**WHAT THIS TASK INVOLVES**
Pictures are not part of the copy. Reproduce all the records exactly.
________________________
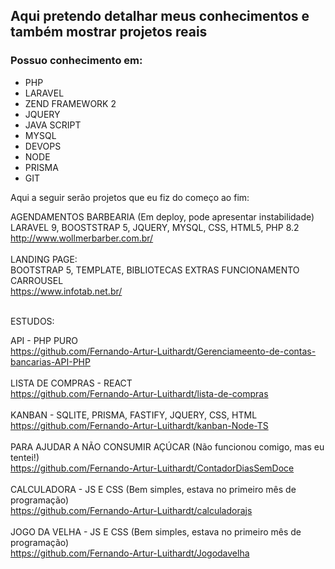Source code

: <h2>Aqui pretendo detalhar meus conhecimentos e também mostrar projetos reais</h2>

<h3>Possuo conhecimento em:</h3>
<ul>
  <li>PHP</li>
  <li>LARAVEL</li>
  <li>ZEND FRAMEWORK 2</li>
  <li>JQUERY</li>
  <li>JAVA SCRIPT</li>
  <li>MYSQL</li>
  <li>DEVOPS</li>
  <li>NODE</li>
  <li>PRISMA</li>
  <li>GIT</li>
</ul>

<p>Aqui a seguir serão projetos que eu fiz do começo ao fim:</p>
<div>
  <div>AGENDAMENTOS BARBEARIA (Em deploy, pode apresentar instabilidade)</div>
  <div>LARAVEL 9, BOOSTSTRAP 5, JQUERY, MYSQL, CSS, HTML5, PHP 8.2</div>
  <a href="http://www.wollmerbarber.com.br/" target="_blank">http://www.wollmerbarber.com.br/</a>
  <br></br>
  <div>LANDING PAGE:</div>
  <div>BOOTSTRAP 5, TEMPLATE, BIBLIOTECAS EXTRAS FUNCIONAMENTO CARROUSEL<div>
  <a href="https://www.infotab.net.br/" target"_blank">https://www.infotab.net.br/</a> 
</div>
<br>
<div>
  <p>ESTUDOS:</p>
  <div>API - PHP PURO</div>
  <a href="https://github.com/Fernando-Artur-Luithardt/Gerenciameento-de-contas-bancarias-API-PHP" target"_blank">https://github.com/Fernando-Artur-Luithardt/Gerenciameento-de-contas-bancarias-API-PHP</a>
  <br></br>
  <div>LISTA DE COMPRAS - REACT</div>
  <a href="https://github.com/Fernando-Artur-Luithardt/lista-de-compras" target"_blank">https://github.com/Fernando-Artur-Luithardt/lista-de-compras</a>
  <br></br>
  <div>KANBAN - SQLITE, PRISMA, FASTIFY, JQUERY, CSS, HTML</div>
  <a href="https://github.com/Fernando-Artur-Luithardt/kanban-Node-TS" target"_blank">https://github.com/Fernando-Artur-Luithardt/kanban-Node-TS</a>
  <br></br>
  <div>PARA AJUDAR A NÃO CONSUMIR AÇÚCAR (Não funcionou comigo, mas eu tentei!)</div>
  <a href="https://github.com/Fernando-Artur-Luithardt/ContadorDiasSemDoce" target"_blank">https://github.com/Fernando-Artur-Luithardt/ContadorDiasSemDoce</a>
  <br></br>
  <div>CALCULADORA - JS E CSS (Bem simples, estava no primeiro mês de programação)</div>
  <a href="https://github.com/Fernando-Artur-Luithardt/calculadorajs" target"_blank">https://github.com/Fernando-Artur-Luithardt/calculadorajs</a>
  <br></br>
  <div>JOGO DA VELHA - JS E CSS (Bem simples, estava no primeiro mês de programação)</div>
  <a href="https://github.com/Fernando-Artur-Luithardt/Jogodavelha" target"_blank">https://github.com/Fernando-Artur-Luithardt/Jogodavelha</a>
</div>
________________________
**EXERCISE RESPONSE**
Source code

: <h2>Aqui pretendo detalhar meus conhecimentos e também mostrar projetos reais</h2>

<h3>Possuo conhecimento em:</h3>
<ul>
  <li>PHP</li>
  <li>LARAVEL</li>
  <li>ZEND FRAMEWORK 2</li>
  <li>JQUERY</li>
  <li>JAVA SCRIPT</li>
  <li>MYSQL</li>
  <li>DEVOPS</li>
  <li>NODE</li>
  <li>PRISMA</li>
  <li>GIT</li>
</ul>

<p>Aqui a seguir serão projetos que eu fiz do começo ao fim:</p>
<div>
  <div>AGENDAMENTOS BARBEARIA (Em deploy, pode apresentar instabilidade)</div>
  <div>LARAVEL 9, BOOSTSTRAP 5, JQUERY, MYSQL, CSS, HTML5, PHP 8.2</div>
  <a href="http://www.wollmerbarber.com.br/" target="_blank">http://www.wollmerbarber.com.br/</a>
  <br></br>
  <div>LANDING PAGE:</div>
  <div>BOOTSTRAP 5, TEMPLATE, BIBLIOTECAS EXTRAS FUNCIONAMENTO CARROUSEL<div>
  <a href="https://www.infotab.net.br/" target"_blank">https://www.infotab.net.br/</a> 
</div>
<br>
<div>
  <p>ESTUDOS:</p>
  <div>API - PHP PURO</div>
  <a href="https://github.com/Fernando-Artur-Luithardt/Gerenciameento-de-contas-bancarias-API-PHP" target"_blank">https://github.com/Fernando-Artur-Luithardt/Gerenciameento-de-contas-bancarias-API-PHP</a>
  <br></br>
  <div>LISTA DE COMPRAS - REACT</div>
  <a href="https://github.com/Fernando-Artur-Luithardt/lista-de-compras" target"_blank">https://github.com/Fernando-Artur-Luithardt/lista-de-compras</a>
  <br></br>
  <div>KANBAN - SQLITE, PRISMA, FASTIFY, JQUERY, CSS, HTML</div>
  <a href="https://github.com/Fernando-Artur-Luithardt/kanban-Node-TS" target"_blank">https://github.com/Fernando-Artur-Luithardt/kanban-Node-TS</a>
  <br></br>
  <div>PARA AJUDAR A NÃO CONSUMIR AÇÚCAR (Não funcionou comigo, mas eu tentei!)</div>
  <a href="https://github.com/Fernando-Artur-Luithardt/ContadorDiasSemDoce" target"_blank">https://github.com/Fernando-Artur-Luithardt/ContadorDiasSemDoce</a>
  <br></br>
  <div>CALCULADORA - JS E CSS (Bem simples, estava no primeiro mês de programação)</div>
  <a href="https://github.com/Fernando-Artur-Luithardt/calculadorajs" target"_blank">https://github.com/Fernando-Artur-Luithardt/calculadorajs</a>
  <br></br>
  <div>JOGO DA VELHA - JS E CSS (Bem simples, estava no primeiro mês de programação)</div>
  <a href="https://github.com/Fernando-Artur-Luithardt/Jogodavelha" target"_blank">https://github.com/Fernando-Artur-Luithardt/Jogodavelha</a>
</div>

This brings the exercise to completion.